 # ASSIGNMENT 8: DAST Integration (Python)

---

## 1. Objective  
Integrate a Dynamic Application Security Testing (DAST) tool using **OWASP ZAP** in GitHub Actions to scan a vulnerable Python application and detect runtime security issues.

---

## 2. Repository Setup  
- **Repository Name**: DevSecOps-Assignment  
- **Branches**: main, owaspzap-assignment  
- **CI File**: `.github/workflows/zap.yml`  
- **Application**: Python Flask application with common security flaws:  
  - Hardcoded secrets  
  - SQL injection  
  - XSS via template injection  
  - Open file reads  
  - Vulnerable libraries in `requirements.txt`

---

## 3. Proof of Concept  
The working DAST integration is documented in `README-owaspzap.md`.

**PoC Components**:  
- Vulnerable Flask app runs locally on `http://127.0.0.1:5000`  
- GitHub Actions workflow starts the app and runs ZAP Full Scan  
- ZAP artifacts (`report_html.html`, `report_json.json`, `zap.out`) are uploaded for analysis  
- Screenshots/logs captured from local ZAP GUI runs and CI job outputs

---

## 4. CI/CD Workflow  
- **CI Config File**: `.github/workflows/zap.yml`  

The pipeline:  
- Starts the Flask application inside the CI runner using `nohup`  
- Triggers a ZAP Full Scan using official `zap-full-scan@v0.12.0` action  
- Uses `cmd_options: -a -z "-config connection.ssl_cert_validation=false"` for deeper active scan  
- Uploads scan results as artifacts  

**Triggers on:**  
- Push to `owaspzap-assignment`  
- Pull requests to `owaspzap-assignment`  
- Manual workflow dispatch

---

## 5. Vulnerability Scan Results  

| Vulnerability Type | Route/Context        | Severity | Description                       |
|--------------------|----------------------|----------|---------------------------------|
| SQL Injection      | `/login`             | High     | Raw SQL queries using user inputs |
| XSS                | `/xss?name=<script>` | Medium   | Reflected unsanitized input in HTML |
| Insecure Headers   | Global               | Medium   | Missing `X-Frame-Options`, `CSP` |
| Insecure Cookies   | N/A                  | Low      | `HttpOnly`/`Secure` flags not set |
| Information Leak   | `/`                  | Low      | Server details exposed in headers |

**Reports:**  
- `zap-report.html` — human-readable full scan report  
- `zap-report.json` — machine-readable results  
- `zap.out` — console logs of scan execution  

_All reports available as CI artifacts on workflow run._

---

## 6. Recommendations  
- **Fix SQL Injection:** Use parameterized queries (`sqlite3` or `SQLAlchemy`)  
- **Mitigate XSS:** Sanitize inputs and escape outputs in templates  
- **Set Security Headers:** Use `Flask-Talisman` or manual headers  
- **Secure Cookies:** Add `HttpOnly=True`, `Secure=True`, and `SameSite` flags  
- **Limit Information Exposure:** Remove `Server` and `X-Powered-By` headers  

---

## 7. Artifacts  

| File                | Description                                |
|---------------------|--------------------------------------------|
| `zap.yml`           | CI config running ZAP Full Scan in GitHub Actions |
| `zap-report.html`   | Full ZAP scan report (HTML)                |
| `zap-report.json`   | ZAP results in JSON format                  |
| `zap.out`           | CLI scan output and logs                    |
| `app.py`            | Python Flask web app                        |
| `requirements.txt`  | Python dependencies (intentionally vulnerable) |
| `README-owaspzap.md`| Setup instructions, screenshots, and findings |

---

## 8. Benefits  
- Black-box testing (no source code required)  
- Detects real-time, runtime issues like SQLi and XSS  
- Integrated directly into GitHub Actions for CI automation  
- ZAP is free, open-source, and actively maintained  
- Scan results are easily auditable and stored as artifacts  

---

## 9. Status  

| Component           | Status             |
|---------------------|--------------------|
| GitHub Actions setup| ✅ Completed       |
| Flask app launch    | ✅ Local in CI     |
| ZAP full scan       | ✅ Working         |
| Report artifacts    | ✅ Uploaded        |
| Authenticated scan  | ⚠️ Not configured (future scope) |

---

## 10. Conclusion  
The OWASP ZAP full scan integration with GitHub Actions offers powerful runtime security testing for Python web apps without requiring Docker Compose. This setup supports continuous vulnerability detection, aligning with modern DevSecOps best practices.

============================================================

§ Work to complete
The answer consists of the line holding "## 9. Status" and every line after it up to the end of the records, word for word.

§ Finished exercise
## 9. Status  

| Component           | Status             |
|---------------------|--------------------|
| GitHub Actions setup| ✅ Completed       |
| Flask app launch    | ✅ Local in CI     |
| ZAP full scan       | ✅ Working         |
| Report artifacts    | ✅ Uploaded        |
| Authenticated scan  | ⚠️ Not configured (future scope) |

---

## 10. Conclusion  
The OWASP ZAP full scan integration with GitHub Actions offers powerful runtime security testing for Python web apps without requiring Docker Compose. This setup supports continuous vulnerability detection, aligning with modern DevSecOps best practices.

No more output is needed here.